Embora a proporção de meninas violentadas seja, em média, o dobro da de meninos, estudantes de ambos os gêneros relataram situações de abuso. Ao todo, são mais de 2,2 milhões de vítimas de assédio e 1,1 milhão de relações forçadas entre adolescentes.
Um dado preocupante diz respeito à idade no momento do crime:
- Entre os adolescentes que foram forçados à relação sexual, a maioria (66,2%) tinha 13 anos ou menos quando sofreu a violência.
- Já as situações de assédio sexual foram mais reportadas por adolescentes com 16 e 17 anos.
A violência foi mais frequente em escolas públicas: 9,3% dos estudantes dessas instituições relataram já terem sido intimidados ou forçados a uma relação sexual, contra 5,7% da rede privada.
A maioria das vítimas de relações forçadas foi violentada por pessoas do círculo íntimo:
- 8,9% por pai, padrasto, mãe ou madrasta;
- 26,6% por outros familiares;
- 22,6% por namorados ou ex-namorados;
- 16,2% por amigos.
Nos casos de toque não consentido, beijo forçado ou exposição de partes íntimas, a categoria mais mencionada foi “outro conhecido” (24,6%), seguida por outros familiares (24,4%) e desconhecidos (24%) .
Os estudantes podiam escolher mais de uma opção, e o somatório ultrapassou 100%, indicando que muitos sofreram esse tipo de violência mais de uma vez ou por pessoas diferentes.
A pesquisa identificou que cerca de 121 mil meninas de 13 a 17 anos já engravidaram alguma vez — 7,3% daquelas que disseram ter iniciado a vida sexual. Desse total, 98,7% eram de escolas da rede pública.
Em cinco estados, o índice de gravidez precoce ultrapassa 10% das estudantes:
- Paraíba
- Ceará
- Pará
- Maranhão
- Amazonas (onde a situação chega a 14,2% )
Somente 61,7% dos estudantes usaram camisinha na primeira relação sexual.

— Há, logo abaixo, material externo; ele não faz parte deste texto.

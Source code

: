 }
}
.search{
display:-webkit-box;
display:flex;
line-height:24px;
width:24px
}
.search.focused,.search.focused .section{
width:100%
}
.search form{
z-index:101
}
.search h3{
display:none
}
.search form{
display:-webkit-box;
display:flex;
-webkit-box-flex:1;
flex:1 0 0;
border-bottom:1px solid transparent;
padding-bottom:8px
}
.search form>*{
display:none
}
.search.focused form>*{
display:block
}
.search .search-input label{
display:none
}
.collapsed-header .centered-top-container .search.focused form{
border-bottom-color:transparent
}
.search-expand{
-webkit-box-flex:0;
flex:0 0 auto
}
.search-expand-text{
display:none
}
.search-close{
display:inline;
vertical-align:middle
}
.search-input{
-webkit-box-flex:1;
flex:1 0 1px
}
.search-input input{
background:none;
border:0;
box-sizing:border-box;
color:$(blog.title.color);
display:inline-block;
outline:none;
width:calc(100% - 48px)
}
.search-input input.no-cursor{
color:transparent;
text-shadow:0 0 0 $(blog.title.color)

Esse percentual cai para 57,2% na relação mais recente, indicando que o uso de preservativos diminui com o tempo.
Entre os que optaram por outros métodos contraceptivos:
- 51,1% usam pílula anticoncepcional;
- 11,7% usam pílula do dia seguinte — um método de emergência que só deve ser tomado em situações excepcionais.
Apesar disso, quatro em cada dez meninas já tomaram esse tipo de pílula pelo menos uma vez na vida.
Em comparação com 2019, os dados apontam para um início mais tardio da vida sexual:
- 30,4% dos estudantes de 13 a 17 anos já tiveram ao menos uma relação — 5 pontos percentuais a menos do que em 2019.
- Entre os alunos de 13 a 15 anos, o percentual é de 20,7% ; entre os de 16 e 17 anos, sobe para 47,5%.
No entanto, considerando apenas quem já iniciou a vida sexual, 36,8% tiveram a primeira relação com 13 anos ou menos. A idade média da iniciação sexual foi de 13,3 anos entre os meninos e 14,3 anos entre as meninas.
A idade mínima para o consentimento legal no Brasil é 14 anos. Qualquer relação com pessoa menor que essa idade pode configurar estupro de vulnerável.